YOUR INSTRUCTIONS => From the first line to the last, restate the records word for word, skipping the pictures.
[[ PROVIDED MATERIAL open ]]
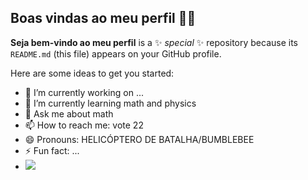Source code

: ## Boas vindas ao meu perfil 🏴‍☠️

**Seja bem-vindo ao meu perfil** is a ✨ _special_ ✨ repository because its `README.md` (this file) appears on your GitHub profile.

Here are some ideas to get you started:

- 🔭 I’m currently working on ...
- 🌱 I’m currently learning math and physics
- 💬 Ask me about math
- 📫 How to reach me: vote 22
- 😄 Pronouns: HELICÓPTERO DE BATALHA/BUMBLEBEE
- ⚡ Fun fact: ...
- ![](https://tenor.com/bjMz2.gif)

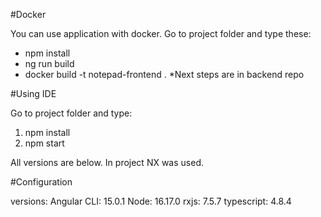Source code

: #Docker

You can use application with docker.
Go to project folder and type these:
- npm install
- ng run build
- docker build -t notepad-frontend .
*Next steps are in backend repo

#Using IDE

Go to project folder and type:
1. npm install
2. npm start

All versions are below. In project NX was used.

#Configuration

versions:
Angular CLI: 15.0.1
Node: 16.17.0
rxjs: 7.5.7
typescript: 4.8.4
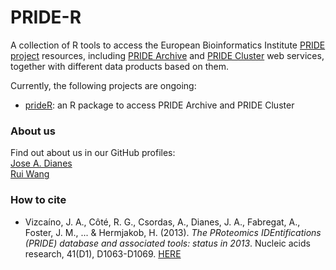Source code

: PRIDE-R
======

A collection of R tools to access the European Bioinformatics Institute [PRIDE project](http://www.ebi.ac.uk/pride) resources, including [PRIDE Archive](http://www.ebi.ac.uk/pride/ws/archive) and [PRIDE Cluster](http://wwwdev.ebi.ac.uk/pride/ws/cluster) web services, together with different data products based on them.  

Currently, the following projects are ongoing:  

* [prideR](http://pride-r.github.io/prideR): an R package to access PRIDE Archive and PRIDE Cluster  

### About us   

Find out about us in our GitHub profiles:  
[Jose A. Dianes](https://github.com/jadianes)  
[Rui Wang](https://github.com/ruiwanguk)  

### How to cite

* Vizcaíno, J. A., Côté, R. G., Csordas, A., Dianes, J. A., Fabregat, A., Foster, J. M., ... & Hermjakob, H. (2013). *The PRoteomics IDEntifications (PRIDE) database and associated tools: status in 2013*. Nucleic acids research, 41(D1), D1063-D1069. [HERE](http://www.nature.com/nbt/journal/v32/n3/full/nbt.2839.html)  
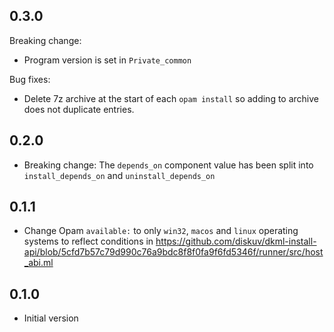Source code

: ## 0.3.0

Breaking change:

* Program version is set in `Private_common`

Bug fixes:
* Delete 7z archive at the start of each `opam install` so adding to archive
  does not duplicate entries.

## 0.2.0

* Breaking change: The `depends_on` component value has been split into
  `install_depends_on` and `uninstall_depends_on`

## 0.1.1

* Change Opam `available:` to only `win32`, `macos` and `linux` operating systems to reflect conditions in
  https://github.com/diskuv/dkml-install-api/blob/5cfd7b57c79d990c76a9bdc8f8f0fa9f6fd5346f/runner/src/host_abi.ml

## 0.1.0

* Initial version
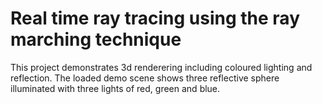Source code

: # Real time ray tracing using the ray marching technique

This project demonstrates 3d renderering including coloured lighting and reflection.
The loaded demo scene shows three reflective sphere illuminated with three lights of red, green and blue.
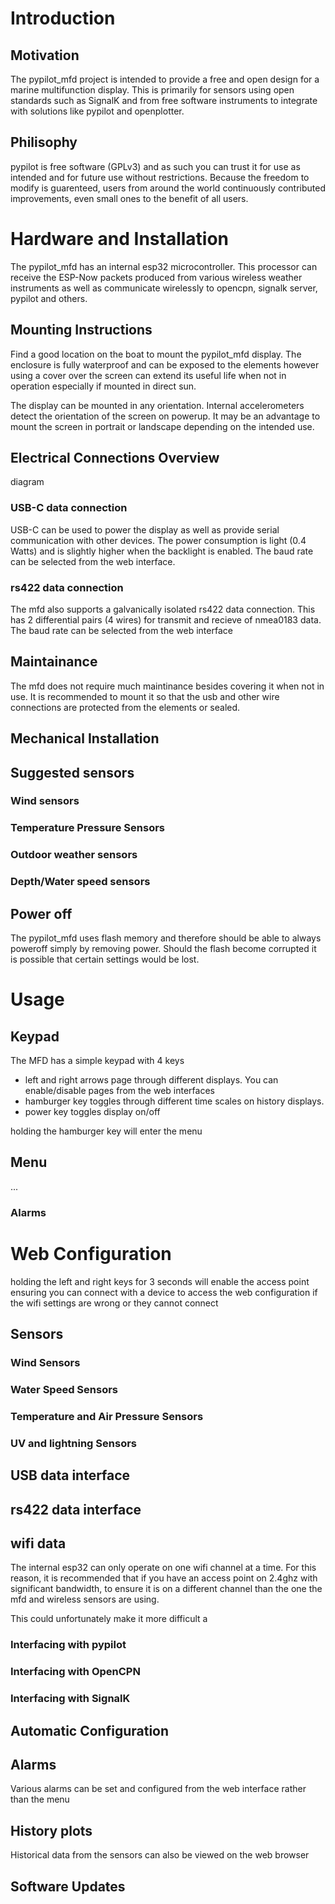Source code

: # Introduction

## Motivation

The pypilot_mfd project is intended to provide a free and open design for a marine multifunction display.  This is primarily for sensors using open standards such as SignalK and from free software instruments to integrate with solutions like pypilot and openplotter.

## Philisophy

pypilot is free software (GPLv3) and as such you can trust it for use as intended and for future use without restrictions.  Because the freedom to modify is guarenteed, users from around the world continuously contributed improvements, even small ones to the benefit of all users.

# Hardware and Installation

The pypilot_mfd has an internal esp32 microcontroller.   This processor can receive the ESP-Now packets produced from various wireless weather instruments as well as communicate wirelessly to opencpn, signalk server, pypilot and others.

## Mounting Instructions

Find a good location on the boat to mount the pypilot_mfd display.  The enclosure is fully waterproof and can be exposed to the elements however using a cover over the screen can extend its useful life when not in operation especially if mounted in direct sun.

The display can be mounted in any orientation.  Internal accelerometers detect the orientation of the screen on powerup.   It may be an advantage to mount the screen in portrait or landscape depending on the intended use.

## Electrical Connections Overview

diagram

### USB-C data connection

USB-C can be used to power the display as well as provide serial communication with other devices.   The power consumption is light (0.4 Watts) and is slightly higher when the backlight is enabled.  The baud rate can be selected from the web interface.

### rs422 data connection

The mfd also supports a galvanically isolated rs422 data connection.  This has 2 differential pairs (4 wires) for transmit and recieve of nmea0183 data.  The baud rate can be selected from the web interface

## Maintainance

The mfd does not require much maintinance besides covering it when not in use.   It is recommended to mount it so that the usb and other wire connections are protected from the elements or sealed.

## Mechanical Installation

## Suggested sensors

### Wind sensors

<picture of wind sensors>

### Temperature Pressure Sensors

### Outdoor weather sensors

### Depth/Water speed sensors

## Power off

The pypilot_mfd uses flash memory and therefore should be able to always poweroff simply by removing power.   Should the flash become corrupted it is possible that certain settings would be lost.

# Usage

## Keypad

The MFD has a simple keypad with 4 keys
<picture of display>

- left and right arrows page through different displays. You can enable/disable pages from the web interfaces
- hamburger key toggles through different time scales on history displays.
- power key toggles display on/off

holding the hamburger key will enter the menu

## Menu

...

### Alarms

# Web Configuration

holding the left and right keys for 3 seconds will enable the access point ensuring you can connect with a device to access the web configuration if the wifi settings are wrong or they cannot connect

## Sensors

### Wind Sensors

### Water Speed Sensors

### Temperature and Air Pressure Sensors

### UV and lightning Sensors

## USB data interface

## rs422 data interface

## wifi data

The internal esp32 can only operate on one wifi channel at a time.  For this reason, it is recommended that if you have an access point on 2.4ghz with significant bandwidth, to ensure it is on a different channel than the one the mfd and wireless sensors are using.

This could unfortunately make it more difficult a

### Interfacing with pypilot

### Interfacing with OpenCPN

### Interfacing with SignalK

## Automatic Configuration

## Alarms

Various alarms can be set and configured from the web interface rather than the menu

## History plots

Historical data from the sensors can also be viewed on the web browser

## Software Updates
[[ PROVIDED MATERIAL closed ]]
YOUR SOLUTION =>
Source code

: ## Boas vindas ao meu perfil 🏴‍☠️

**Seja bem-vindo ao meu perfil** is a ✨ _special_ ✨ repository because its `README.md` (this file) appears on your GitHub profile.

Here are some ideas to get you started:

- 🔭 I’m currently working on ...
- 🌱 I’m currently learning math and physics
- 💬 Ask me about math
- 📫 How to reach me: vote 22
- 😄 Pronouns: HELICÓPTERO DE BATALHA/BUMBLEBEE
- ⚡ Fun fact: ...
- ![](https://tenor.com/bjMz2.gif)

Source code

: #Docker

You can use application with docker.
Go to project folder and type these:
- npm install
- ng run build
- docker build -t notepad-frontend .
*Next steps are in backend repo

#Using IDE

Go to project folder and type:
1. npm install
2. npm start

All versions are below. In project NX was used.

#Configuration

versions:
Angular CLI: 15.0.1
Node: 16.17.0
rxjs: 7.5.7
typescript: 4.8.4
Source code

: PRIDE-R
======

A collection of R tools to access the European Bioinformatics Institute [PRIDE project](http://www.ebi.ac.uk/pride) resources, including [PRIDE Archive](http://www.ebi.ac.uk/pride/ws/archive) and [PRIDE Cluster](http://wwwdev.ebi.ac.uk/pride/ws/cluster) web services, together with different data products based on them.  

Currently, the following projects are ongoing:  

* [prideR](http://pride-r.github.io/prideR): an R package to access PRIDE Archive and PRIDE Cluster  

### About us   

Find out about us in our GitHub profiles:  
[Jose A. Dianes](https://github.com/jadianes)  
[Rui Wang](https://github.com/ruiwanguk)  

### How to cite

* Vizcaíno, J. A., Côté, R. G., Csordas, A., Dianes, J. A., Fabregat, A., Foster, J. M., ... & Hermjakob, H. (2013). *The PRoteomics IDEntifications (PRIDE) database and associated tools: status in 2013*. Nucleic acids research, 41(D1), D1063-D1069. [HERE](http://www.nature.com/nbt/journal/v32/n3/full/nbt.2839.html)  
Source code

: ## 0.3.0

Breaking change:

* Program version is set in `Private_common`

Bug fixes:
* Delete 7z archive at the start of each `opam install` so adding to archive
  does not duplicate entries.

## 0.2.0

* Breaking change: The `depends_on` component value has been split into
  `install_depends_on` and `uninstall_depends_on`

## 0.1.1

* Change Opam `available:` to only `win32`, `macos` and `linux` operating systems to reflect conditions in
  https://github.com/diskuv/dkml-install-api/blob/5cfd7b57c79d990c76a9bdc8f8f0fa9f6fd5346f/runner/src/host_abi.ml

## 0.1.0

* Initial version
Source code

: # Real time ray tracing using the ray marching technique

This project demonstrates 3d renderering including coloured lighting and reflection.
The loaded demo scene shows three reflective sphere illuminated with three lights of red, green and blue.
Source code

: # Introduction

## Motivation

The pypilot_mfd project is intended to provide a free and open design for a marine multifunction display.  This is primarily for sensors using open standards such as SignalK and from free software instruments to integrate with solutions like pypilot and openplotter.

## Philisophy

pypilot is free software (GPLv3) and as such you can trust it for use as intended and for future use without restrictions.  Because the freedom to modify is guarenteed, users from around the world continuously contributed improvements, even small ones to the benefit of all users.

# Hardware and Installation

The pypilot_mfd has an internal esp32 microcontroller.   This processor can receive the ESP-Now packets produced from various wireless weather instruments as well as communicate wirelessly to opencpn, signalk server, pypilot and others.

## Mounting Instructions

Find a good location on the boat to mount the pypilot_mfd display.  The enclosure is fully waterproof and can be exposed to the elements however using a cover over the screen can extend its useful life when not in operation especially if mounted in direct sun.

The display can be mounted in any orientation.  Internal accelerometers detect the orientation of the screen on powerup.   It may be an advantage to mount the screen in portrait or landscape depending on the intended use.

## Electrical Connections Overview

diagram

### USB-C data connection

USB-C can be used to power the display as well as provide serial communication with other devices.   The power consumption is light (0.4 Watts) and is slightly higher when the backlight is enabled.  The baud rate can be selected from the web interface.

### rs422 data connection

The mfd also supports a galvanically isolated rs422 data connection.  This has 2 differential pairs (4 wires) for transmit and recieve of nmea0183 data.  The baud rate can be selected from the web interface

## Maintainance

The mfd does not require much maintinance besides covering it when not in use.   It is recommended to mount it so that the usb and other wire connections are protected from the elements or sealed.

## Mechanical Installation

## Suggested sensors

### Wind sensors

<picture of wind sensors>

### Temperature Pressure Sensors

### Outdoor weather sensors

### Depth/Water speed sensors

## Power off

The pypilot_mfd uses flash memory and therefore should be able to always poweroff simply by removing power.   Should the flash become corrupted it is possible that certain settings would be lost.

# Usage

## Keypad

The MFD has a simple keypad with 4 keys
<picture of display>

- left and right arrows page through different displays. You can enable/disable pages from the web interfaces
- hamburger key toggles through different time scales on history displays.
- power key toggles display on/off

holding the hamburger key will enter the menu

## Menu

...

### Alarms

# Web Configuration

holding the left and right keys for 3 seconds will enable the access point ensuring you can connect with a device to access the web configuration if the wifi settings are wrong or they cannot connect

## Sensors

### Wind Sensors

### Water Speed Sensors

### Temperature and Air Pressure Sensors

### UV and lightning Sensors

## USB data interface

## rs422 data interface

## wifi data

The internal esp32 can only operate on one wifi channel at a time.  For this reason, it is recommended that if you have an access point on 2.4ghz with significant bandwidth, to ensure it is on a different channel than the one the mfd and wireless sensors are using.

This could unfortunately make it more difficult a

### Interfacing with pypilot

### Interfacing with OpenCPN

### Interfacing with SignalK

## Automatic Configuration

## Alarms

Various alarms can be set and configured from the web interface rather than the menu

## History plots

Historical data from the sensors can also be viewed on the web browser

## Software Updates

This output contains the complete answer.